| Prompt |
From the first line of the material to the line containing "First Name starting", inclusive, write out each line exactly, leaving out the pictures.

| Input material |
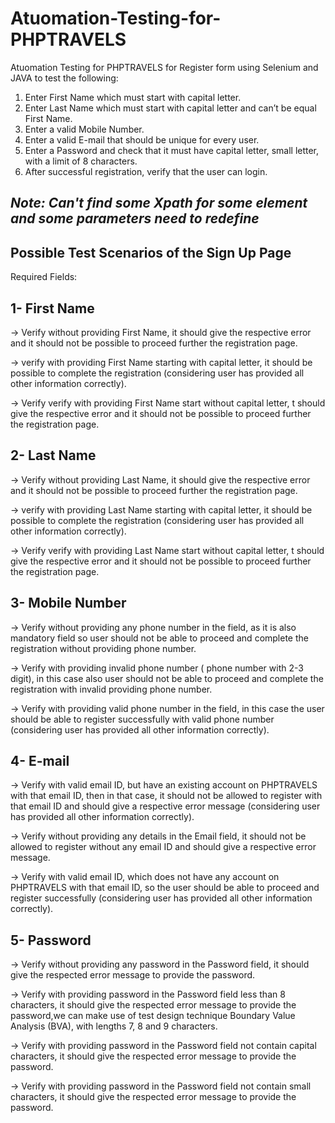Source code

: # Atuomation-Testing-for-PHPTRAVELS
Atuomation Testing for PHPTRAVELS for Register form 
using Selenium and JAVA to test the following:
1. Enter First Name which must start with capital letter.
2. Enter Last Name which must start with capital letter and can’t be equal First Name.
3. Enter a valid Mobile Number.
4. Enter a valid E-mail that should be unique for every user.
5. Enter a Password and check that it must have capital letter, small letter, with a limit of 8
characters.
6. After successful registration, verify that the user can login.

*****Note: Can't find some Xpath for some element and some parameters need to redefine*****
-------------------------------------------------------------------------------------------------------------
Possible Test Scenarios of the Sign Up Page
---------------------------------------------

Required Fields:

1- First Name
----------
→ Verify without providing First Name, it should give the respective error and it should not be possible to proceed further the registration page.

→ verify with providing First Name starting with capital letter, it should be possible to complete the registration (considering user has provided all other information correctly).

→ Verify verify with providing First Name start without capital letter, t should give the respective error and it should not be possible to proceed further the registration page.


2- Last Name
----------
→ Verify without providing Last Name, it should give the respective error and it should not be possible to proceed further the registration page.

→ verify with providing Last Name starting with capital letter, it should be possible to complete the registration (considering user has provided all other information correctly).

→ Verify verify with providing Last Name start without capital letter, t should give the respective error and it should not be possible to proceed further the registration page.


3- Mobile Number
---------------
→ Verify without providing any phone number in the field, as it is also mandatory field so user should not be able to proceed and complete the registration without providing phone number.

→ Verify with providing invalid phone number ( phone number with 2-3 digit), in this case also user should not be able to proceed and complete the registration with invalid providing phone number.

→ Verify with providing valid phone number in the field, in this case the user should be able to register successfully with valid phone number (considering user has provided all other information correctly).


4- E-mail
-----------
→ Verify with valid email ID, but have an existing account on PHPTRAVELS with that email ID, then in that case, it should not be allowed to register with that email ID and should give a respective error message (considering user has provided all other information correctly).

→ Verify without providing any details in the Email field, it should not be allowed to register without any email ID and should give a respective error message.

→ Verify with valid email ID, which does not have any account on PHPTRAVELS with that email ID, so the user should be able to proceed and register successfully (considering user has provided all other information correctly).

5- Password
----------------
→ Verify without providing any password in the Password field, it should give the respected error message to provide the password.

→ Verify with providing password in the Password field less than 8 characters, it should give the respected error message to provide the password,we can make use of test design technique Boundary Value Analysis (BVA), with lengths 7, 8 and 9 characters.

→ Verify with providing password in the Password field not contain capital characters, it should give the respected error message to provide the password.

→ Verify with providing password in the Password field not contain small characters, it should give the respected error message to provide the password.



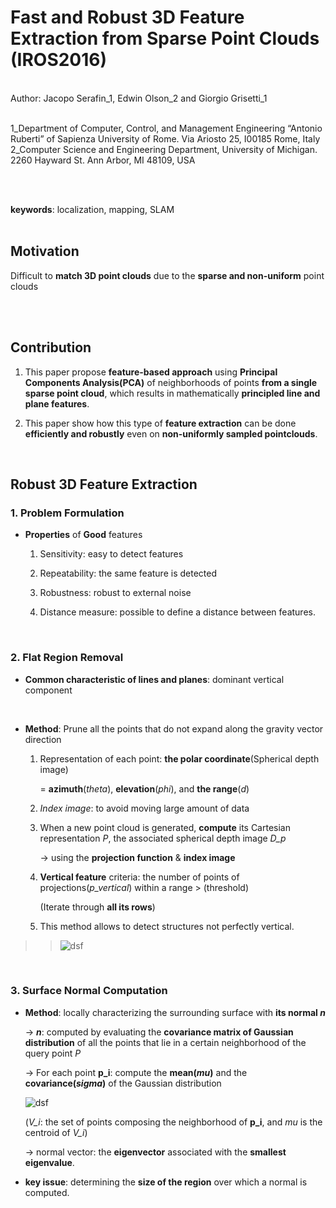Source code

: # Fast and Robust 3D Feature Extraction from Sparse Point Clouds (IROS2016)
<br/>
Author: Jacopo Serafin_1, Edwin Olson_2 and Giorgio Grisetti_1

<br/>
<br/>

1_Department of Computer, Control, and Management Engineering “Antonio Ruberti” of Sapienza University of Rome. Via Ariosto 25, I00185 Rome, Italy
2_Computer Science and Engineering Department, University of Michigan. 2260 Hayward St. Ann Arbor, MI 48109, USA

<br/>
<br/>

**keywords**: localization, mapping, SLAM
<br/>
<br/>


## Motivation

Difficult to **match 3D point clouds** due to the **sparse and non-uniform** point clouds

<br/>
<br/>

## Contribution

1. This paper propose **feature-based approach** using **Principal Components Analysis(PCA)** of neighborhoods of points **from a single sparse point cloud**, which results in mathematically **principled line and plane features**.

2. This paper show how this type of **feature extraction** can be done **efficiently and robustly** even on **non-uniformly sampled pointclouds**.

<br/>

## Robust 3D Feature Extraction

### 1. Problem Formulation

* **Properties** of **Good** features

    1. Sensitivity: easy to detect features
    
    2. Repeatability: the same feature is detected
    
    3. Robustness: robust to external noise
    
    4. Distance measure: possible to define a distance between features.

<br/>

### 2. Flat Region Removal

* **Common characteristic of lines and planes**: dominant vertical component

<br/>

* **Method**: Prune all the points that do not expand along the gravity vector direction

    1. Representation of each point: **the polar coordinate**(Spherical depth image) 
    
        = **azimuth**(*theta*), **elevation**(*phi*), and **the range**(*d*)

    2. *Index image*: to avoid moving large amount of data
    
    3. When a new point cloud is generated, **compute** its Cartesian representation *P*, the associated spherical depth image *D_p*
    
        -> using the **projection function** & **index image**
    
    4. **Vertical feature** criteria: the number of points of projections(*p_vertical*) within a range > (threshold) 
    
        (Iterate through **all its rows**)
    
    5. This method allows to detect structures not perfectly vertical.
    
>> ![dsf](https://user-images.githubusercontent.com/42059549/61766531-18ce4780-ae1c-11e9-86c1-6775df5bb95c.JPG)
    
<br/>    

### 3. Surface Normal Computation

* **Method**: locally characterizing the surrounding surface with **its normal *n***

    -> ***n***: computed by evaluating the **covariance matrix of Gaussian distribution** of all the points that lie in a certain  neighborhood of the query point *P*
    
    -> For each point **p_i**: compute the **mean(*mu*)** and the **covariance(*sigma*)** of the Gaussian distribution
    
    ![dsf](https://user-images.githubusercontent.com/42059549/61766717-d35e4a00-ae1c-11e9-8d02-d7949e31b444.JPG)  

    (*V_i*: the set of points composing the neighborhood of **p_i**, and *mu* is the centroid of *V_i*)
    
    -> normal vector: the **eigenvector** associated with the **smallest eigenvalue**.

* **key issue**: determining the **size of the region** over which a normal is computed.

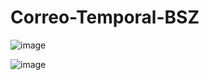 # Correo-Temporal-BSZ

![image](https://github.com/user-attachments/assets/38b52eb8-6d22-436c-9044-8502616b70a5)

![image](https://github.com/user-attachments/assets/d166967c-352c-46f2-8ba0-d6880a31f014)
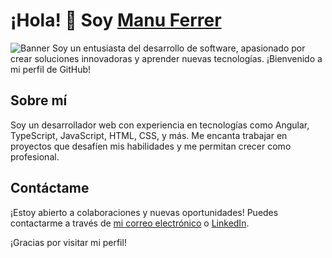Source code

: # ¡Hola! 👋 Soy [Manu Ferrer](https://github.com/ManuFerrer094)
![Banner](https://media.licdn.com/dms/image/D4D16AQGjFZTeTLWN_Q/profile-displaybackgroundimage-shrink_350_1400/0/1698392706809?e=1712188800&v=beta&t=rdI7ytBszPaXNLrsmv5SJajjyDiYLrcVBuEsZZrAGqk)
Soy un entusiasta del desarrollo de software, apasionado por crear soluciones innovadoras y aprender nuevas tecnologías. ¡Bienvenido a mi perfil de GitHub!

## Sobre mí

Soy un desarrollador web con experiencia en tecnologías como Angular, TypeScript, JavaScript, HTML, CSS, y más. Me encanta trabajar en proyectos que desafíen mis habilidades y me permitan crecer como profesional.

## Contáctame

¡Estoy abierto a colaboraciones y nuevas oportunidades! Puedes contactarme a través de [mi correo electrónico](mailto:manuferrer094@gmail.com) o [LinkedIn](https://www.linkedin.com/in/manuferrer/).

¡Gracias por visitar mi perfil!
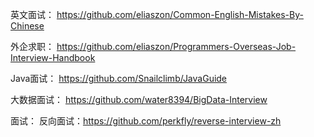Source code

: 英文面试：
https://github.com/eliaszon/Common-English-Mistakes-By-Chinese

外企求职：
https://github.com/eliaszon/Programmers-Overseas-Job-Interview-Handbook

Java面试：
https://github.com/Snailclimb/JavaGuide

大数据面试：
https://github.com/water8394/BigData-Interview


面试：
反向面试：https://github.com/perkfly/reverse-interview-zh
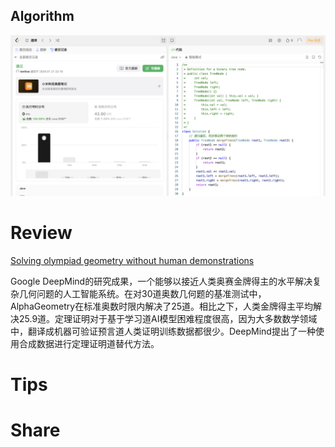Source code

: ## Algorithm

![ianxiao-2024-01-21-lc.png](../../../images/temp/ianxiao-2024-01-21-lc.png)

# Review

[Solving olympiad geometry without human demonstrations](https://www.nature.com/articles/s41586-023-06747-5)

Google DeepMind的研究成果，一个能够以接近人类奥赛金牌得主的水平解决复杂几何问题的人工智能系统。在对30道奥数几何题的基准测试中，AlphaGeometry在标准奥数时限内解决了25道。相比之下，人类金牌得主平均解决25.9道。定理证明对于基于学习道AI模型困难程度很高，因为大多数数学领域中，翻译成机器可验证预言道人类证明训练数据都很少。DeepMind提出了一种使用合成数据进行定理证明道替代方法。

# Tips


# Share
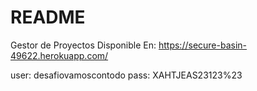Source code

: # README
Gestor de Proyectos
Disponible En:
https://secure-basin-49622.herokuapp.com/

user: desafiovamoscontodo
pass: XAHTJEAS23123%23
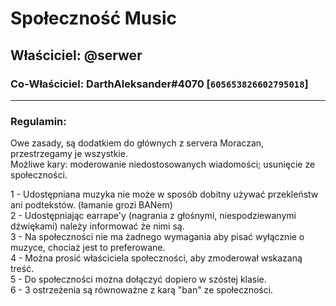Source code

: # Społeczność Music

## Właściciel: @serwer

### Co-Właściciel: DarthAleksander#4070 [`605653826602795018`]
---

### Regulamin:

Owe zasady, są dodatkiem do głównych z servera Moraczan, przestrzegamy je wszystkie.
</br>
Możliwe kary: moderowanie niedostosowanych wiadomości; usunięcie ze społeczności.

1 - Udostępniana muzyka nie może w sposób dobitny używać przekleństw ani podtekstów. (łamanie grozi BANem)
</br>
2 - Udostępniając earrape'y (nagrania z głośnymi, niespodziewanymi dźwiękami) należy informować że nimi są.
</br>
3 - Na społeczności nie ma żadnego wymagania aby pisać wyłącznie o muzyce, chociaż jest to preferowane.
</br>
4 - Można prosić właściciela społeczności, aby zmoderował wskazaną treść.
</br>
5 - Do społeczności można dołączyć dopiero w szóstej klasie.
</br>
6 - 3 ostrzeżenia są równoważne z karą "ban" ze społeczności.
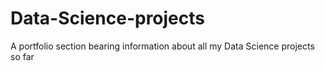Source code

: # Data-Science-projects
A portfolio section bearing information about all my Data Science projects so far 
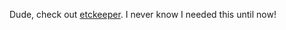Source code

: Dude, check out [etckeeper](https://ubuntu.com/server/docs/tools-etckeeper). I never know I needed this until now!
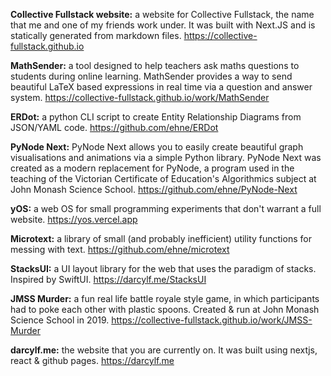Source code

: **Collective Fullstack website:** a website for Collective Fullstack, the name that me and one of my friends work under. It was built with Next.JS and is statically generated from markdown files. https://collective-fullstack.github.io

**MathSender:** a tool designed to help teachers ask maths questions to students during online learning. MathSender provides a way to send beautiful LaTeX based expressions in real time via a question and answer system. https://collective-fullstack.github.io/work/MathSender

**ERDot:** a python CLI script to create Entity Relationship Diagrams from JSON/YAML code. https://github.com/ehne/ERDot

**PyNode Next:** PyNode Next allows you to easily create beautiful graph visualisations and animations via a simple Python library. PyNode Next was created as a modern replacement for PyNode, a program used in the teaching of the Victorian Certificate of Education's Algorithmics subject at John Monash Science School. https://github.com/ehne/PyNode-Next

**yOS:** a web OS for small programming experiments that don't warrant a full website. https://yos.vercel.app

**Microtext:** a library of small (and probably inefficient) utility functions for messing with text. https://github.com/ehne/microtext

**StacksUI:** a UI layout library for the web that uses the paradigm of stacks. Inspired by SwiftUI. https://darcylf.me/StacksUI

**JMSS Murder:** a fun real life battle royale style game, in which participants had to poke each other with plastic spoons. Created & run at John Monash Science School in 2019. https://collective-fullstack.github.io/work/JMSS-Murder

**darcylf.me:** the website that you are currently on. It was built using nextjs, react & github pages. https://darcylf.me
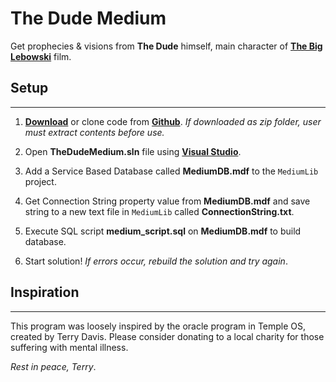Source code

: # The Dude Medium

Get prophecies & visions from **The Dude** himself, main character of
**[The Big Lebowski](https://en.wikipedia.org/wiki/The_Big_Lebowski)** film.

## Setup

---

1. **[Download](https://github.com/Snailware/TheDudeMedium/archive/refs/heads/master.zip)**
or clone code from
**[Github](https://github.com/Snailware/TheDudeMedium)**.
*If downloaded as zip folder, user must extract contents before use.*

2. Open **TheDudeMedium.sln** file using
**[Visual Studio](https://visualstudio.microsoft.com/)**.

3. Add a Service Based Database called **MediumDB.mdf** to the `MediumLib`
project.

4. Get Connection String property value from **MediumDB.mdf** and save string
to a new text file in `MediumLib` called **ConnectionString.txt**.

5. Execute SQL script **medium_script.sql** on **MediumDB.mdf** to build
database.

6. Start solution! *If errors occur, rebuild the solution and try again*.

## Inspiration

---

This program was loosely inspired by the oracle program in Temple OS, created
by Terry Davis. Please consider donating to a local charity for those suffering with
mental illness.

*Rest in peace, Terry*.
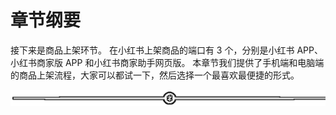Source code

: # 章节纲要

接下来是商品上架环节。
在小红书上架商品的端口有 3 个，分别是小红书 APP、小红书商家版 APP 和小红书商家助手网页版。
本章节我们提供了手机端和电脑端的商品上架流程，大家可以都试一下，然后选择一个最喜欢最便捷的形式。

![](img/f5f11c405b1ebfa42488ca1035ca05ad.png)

| Expected answer |
Source code

: # Atuomation-Testing-for-PHPTRAVELS
Atuomation Testing for PHPTRAVELS for Register form 
using Selenium and JAVA to test the following:
1. Enter First Name which must start with capital letter.
2. Enter Last Name which must start with capital letter and can’t be equal First Name.
3. Enter a valid Mobile Number.
4. Enter a valid E-mail that should be unique for every user.
5. Enter a Password and check that it must have capital letter, small letter, with a limit of 8
characters.
6. After successful registration, verify that the user can login.

*****Note: Can't find some Xpath for some element and some parameters need to redefine*****
-------------------------------------------------------------------------------------------------------------
Possible Test Scenarios of the Sign Up Page
---------------------------------------------

Required Fields:

1- First Name
----------
→ Verify without providing First Name, it should give the respective error and it should not be possible to proceed further the registration page.

→ verify with providing First Name starting with capital letter, it should be possible to complete the registration (considering user has provided all other information correctly).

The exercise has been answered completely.